• **What is needed**:
Use the entries below and reproduce exactly the lines from the one containing "Wisconsin - High" down to the one containing "next few weeks", both of them included.

• **Dataset**:

————————

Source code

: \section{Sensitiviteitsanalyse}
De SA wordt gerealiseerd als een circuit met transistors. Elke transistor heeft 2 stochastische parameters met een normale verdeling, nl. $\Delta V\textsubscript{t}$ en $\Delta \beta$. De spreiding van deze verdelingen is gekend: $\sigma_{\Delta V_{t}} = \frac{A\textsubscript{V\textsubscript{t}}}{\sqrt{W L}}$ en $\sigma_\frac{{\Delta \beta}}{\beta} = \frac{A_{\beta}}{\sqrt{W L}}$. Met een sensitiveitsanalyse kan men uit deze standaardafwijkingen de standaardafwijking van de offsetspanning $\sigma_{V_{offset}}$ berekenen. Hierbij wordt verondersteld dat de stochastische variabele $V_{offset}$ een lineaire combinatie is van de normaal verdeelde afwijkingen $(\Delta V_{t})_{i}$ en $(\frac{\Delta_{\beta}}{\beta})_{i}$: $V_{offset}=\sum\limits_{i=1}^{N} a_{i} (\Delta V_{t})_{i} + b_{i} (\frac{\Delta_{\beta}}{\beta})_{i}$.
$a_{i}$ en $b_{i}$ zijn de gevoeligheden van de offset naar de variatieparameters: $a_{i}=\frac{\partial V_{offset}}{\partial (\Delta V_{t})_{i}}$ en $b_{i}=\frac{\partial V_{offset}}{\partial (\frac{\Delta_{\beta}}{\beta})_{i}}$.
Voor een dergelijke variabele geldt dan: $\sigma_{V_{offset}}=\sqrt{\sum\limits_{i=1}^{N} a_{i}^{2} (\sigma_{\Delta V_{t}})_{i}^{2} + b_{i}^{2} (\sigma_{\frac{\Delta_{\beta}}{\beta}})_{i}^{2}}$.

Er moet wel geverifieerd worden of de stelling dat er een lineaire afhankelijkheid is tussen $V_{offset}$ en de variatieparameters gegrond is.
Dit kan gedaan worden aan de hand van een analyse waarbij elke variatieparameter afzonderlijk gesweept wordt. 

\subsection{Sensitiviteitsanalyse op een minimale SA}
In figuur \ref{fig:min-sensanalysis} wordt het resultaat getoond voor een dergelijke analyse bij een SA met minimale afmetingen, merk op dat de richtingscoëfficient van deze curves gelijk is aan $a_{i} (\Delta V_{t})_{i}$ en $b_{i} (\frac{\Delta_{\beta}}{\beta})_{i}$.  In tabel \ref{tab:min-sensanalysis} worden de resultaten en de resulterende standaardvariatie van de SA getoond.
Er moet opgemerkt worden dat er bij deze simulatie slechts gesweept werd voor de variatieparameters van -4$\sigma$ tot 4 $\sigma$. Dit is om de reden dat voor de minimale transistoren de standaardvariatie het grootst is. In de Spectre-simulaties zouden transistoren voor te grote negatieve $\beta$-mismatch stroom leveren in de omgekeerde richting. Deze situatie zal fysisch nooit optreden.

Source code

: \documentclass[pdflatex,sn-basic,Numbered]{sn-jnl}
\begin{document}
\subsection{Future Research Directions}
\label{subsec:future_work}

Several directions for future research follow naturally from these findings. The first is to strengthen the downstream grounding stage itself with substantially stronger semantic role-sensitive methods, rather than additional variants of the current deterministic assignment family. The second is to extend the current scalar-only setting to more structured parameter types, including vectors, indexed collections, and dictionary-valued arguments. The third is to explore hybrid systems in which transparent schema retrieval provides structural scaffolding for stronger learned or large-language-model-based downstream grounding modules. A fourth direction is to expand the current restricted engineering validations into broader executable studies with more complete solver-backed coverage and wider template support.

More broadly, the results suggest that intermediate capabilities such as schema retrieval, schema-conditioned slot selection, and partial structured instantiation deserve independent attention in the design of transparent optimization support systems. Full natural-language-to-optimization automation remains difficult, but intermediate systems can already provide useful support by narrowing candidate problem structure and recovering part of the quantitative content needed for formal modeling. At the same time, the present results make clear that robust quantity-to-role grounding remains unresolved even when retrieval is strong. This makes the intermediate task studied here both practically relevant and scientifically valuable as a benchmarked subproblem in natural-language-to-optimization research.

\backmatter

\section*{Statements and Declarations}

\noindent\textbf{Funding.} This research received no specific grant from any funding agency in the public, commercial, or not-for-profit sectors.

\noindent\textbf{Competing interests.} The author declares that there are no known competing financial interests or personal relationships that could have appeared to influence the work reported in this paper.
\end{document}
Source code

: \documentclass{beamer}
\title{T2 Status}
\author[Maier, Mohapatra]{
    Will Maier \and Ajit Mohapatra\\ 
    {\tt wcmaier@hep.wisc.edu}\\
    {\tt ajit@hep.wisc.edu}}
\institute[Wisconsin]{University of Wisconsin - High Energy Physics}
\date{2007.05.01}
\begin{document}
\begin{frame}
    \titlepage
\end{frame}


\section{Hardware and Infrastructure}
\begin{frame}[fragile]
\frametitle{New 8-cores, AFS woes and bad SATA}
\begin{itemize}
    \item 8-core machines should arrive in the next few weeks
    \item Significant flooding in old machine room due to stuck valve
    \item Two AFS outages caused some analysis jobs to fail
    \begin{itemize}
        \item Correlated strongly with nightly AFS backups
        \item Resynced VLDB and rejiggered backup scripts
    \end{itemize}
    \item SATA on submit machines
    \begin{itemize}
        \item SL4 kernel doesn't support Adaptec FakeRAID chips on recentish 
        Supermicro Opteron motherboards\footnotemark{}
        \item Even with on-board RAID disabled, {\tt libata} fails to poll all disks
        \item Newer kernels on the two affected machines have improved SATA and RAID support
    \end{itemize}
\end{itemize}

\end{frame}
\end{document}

————————

• **Result for this task**:
\institute[Wisconsin]{University of Wisconsin - High Energy Physics}
\date{2007.05.01}
\begin{document}
\begin{frame}
    \titlepage
\end{frame}


\section{Hardware and Infrastructure}
\begin{frame}[fragile]
\frametitle{New 8-cores, AFS woes and bad SATA}
\begin{itemize}
    \item 8-core machines should arrive in the next few weeks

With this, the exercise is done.